I've been playing this college game for a while now. I am on the latter-half of things, now with fewer semesters between me and graduation than the semesters I have behind me. I've been taking the real-deal classes now (no more prerequisites) and I started feeling like I really know what I'm doing here. I know how to study and test and do homework and I am far enough into my program that I'm pretty familiar with whatever they will throw at me.
Or so I thought.
Turns out, this semester has been full of surprises. And not the kinds of surprises I was even expecting. (...That's what makes them surprises.)
I cannot even count the number of times I have used the word "inept" or "ineptitude" to describe my new-found feelings for this term.
The first is from a course I am taking as part of my general education. I like being well-rounded and well-read, so I like the idea of general education. Narrowing choices down as to which upper-level psychology or philosophy or Spanish class I could take was a difficult choice. This semester, I ended up in a sociology class, which I figured would be a welcome change from all the calculations and formulas I'm usually dealing with. I had taken a demographic sociology course before and felt decent that I had retained the most important concepts, so this class couldn't be too surprising, while still allowing me to stretch my limits and expand a little into another subject.
Turns out there is no end to the number of sociological things that I do not know, or even have the slightest idea about.
So I get to read.
This phenomena of ineptitude could be expected when you take a class so unrelated to your chosen field of study. But it has also started happening in my engineering classes.
Some of the concepts and material we learned as freshmen and then never spoke of again have miraculously resurfaced. And they are in every single class. After three or four years. Gaaahhhh. The sudden realization that I in fact, do need to remember all of my past education is a little bit alarming because my brain has been trying not to be a pack rat and get rid of some of the unused stuff up there.
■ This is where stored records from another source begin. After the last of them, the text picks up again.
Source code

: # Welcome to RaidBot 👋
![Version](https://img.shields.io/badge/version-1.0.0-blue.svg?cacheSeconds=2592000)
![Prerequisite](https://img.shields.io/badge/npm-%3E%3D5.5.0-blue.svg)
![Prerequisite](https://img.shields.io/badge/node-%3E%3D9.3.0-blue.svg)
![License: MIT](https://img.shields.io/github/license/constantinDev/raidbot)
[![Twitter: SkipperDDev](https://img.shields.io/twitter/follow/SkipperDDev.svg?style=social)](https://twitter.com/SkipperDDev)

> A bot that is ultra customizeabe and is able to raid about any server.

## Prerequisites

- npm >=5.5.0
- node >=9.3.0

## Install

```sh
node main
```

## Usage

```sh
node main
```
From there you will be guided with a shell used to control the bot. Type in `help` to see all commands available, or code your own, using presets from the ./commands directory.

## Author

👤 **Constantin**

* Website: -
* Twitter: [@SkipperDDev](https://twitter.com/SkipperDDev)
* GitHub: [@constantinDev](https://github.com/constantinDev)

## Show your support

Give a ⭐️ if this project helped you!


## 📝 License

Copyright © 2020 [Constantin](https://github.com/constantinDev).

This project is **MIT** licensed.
I really hope we kept it instead of donating it to Goodwill.
I thought I was so good at this. I have never felt so inept at school before.
But this feeling of ineptitude, unqualification, and belittlement is not inherently a bad thing, albeit uncomfortable. It's probably one of the biggest learning opportunities I'll have all year. Not only to learn about the electronics I have forgotten and the ins and outs of sociology, but also to learn about myself and how to do things such as handle stress, read my eyes out, study way too many subjects at once, and hopefully figure out a more specific direction for what I am even planning to do with all of this.
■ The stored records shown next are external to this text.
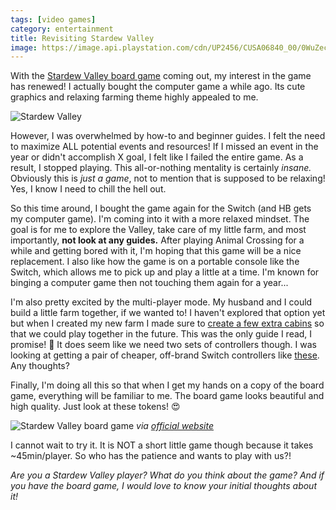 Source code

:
 ```yaml
---
tags: [video games]
category: entertainment
title: Revisiting Stardew Valley
image: https://image.api.playstation.com/cdn/UP2456/CUSA06840_00/0WuZecPtRr7aEsQPv2nJqiPa2ZvDOpYm.png
---
```


With the [Stardew Valley board game](https://www.stardewvalley.net/stardew-valley-the-board-game-available-now/) coming out, my interest in the game has renewed! I actually bought the computer game a while ago. Its cute graphics and relaxing farming theme highly appealed to me.

![Stardew Valley](https://steamcdn-a.akamaihd.net/steam/apps/413150/capsule_616x353.jpg?t=1595525376)

However, I was overwhelmed by how-to and beginner guides. I felt the need to maximize ALL potential events and resources! If I missed an event in the year or didn't accomplish X goal, I felt like I failed the entire game. As a result, I stopped playing. This all-or-nothing mentality is certainly *insane.* Obviously this is *just a game*, not to mention that is supposed to be relaxing! Yes, I know I need to chill the hell out.

So this time around, I bought the game again for the Switch (and HB gets my computer game). I'm coming into it with a more relaxed mindset. The goal is for me to explore the Valley, take care of my little farm, and most importantly, **not look at any guides.** After playing Animal Crossing for a while and getting bored with it, I'm hoping that this game will be a nice replacement. I also like how the game is on a portable console like the Switch, which allows me to pick up and play a little at a time. I'm known for binging a computer game then not touching them again for a year...

I'm also pretty excited by the multi-player mode. My husband and I could build a little farm together, if we wanted to! I haven't explored that option yet but when I created my new farm I made sure to [create a few extra cabins](https://www.gamesradar.com/stardew-valley-co-op-multiplayer-how-to/) so that we could play together in the future. This was the only guide I read, I promise! :grimacing: It does seem like we need two sets of controllers though. I was looking at getting a pair of cheaper, off-brand Switch controllers like [these](https://amzn.to/30rx2yN). Any thoughts?

Finally, I'm doing all this so that when I get my hands on a copy of the board game, everything will be familiar to me. The board game looks beautiful and high quality. Just look at these tokens! :heart_eyes:

![Stardew Valley board game](https://www.stardewvalley.net/wp-content/uploads/2021/02/Blog_Image-1024x768.jpg)
*via [official website](https://www.stardewvalley.net/stardew-valley-the-board-game-available-now/)*

I cannot wait to try it. It is NOT a short little game though because it takes ~45min/player. So who has the patience and wants to play with us?!

*Are you a Stardew Valley player? What do you think about the game? And if you have the board game, I would love to know your initial thoughts about it!*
Other aspects of myself that I hope to learn about include:
- how I can actually make a difference in the world,
- why specializing in something and knowing way too much about it (for example, the many failure modes of steel) is worthwhile,
- what my priorities are,
- what I can an cannot live without, and
- how to simultaneously kick butt at school while not becoming a homework-doing robot, void of fun or emotion.
Something valuable happens when education belittles you and you realize just how big the world is. Having your eyes opened to the vastness of how much you really don't know is a beautiful experience in a way. The funny thing is that as we find more answers, those answers spark new questions. As the expanse of knowledge we have--both as a collective community of humans, but also as individual minds--continues to grow, somehow the realm of what is beyond our knowledge, and therefore what is possible to be discovered and achieved, expands as well.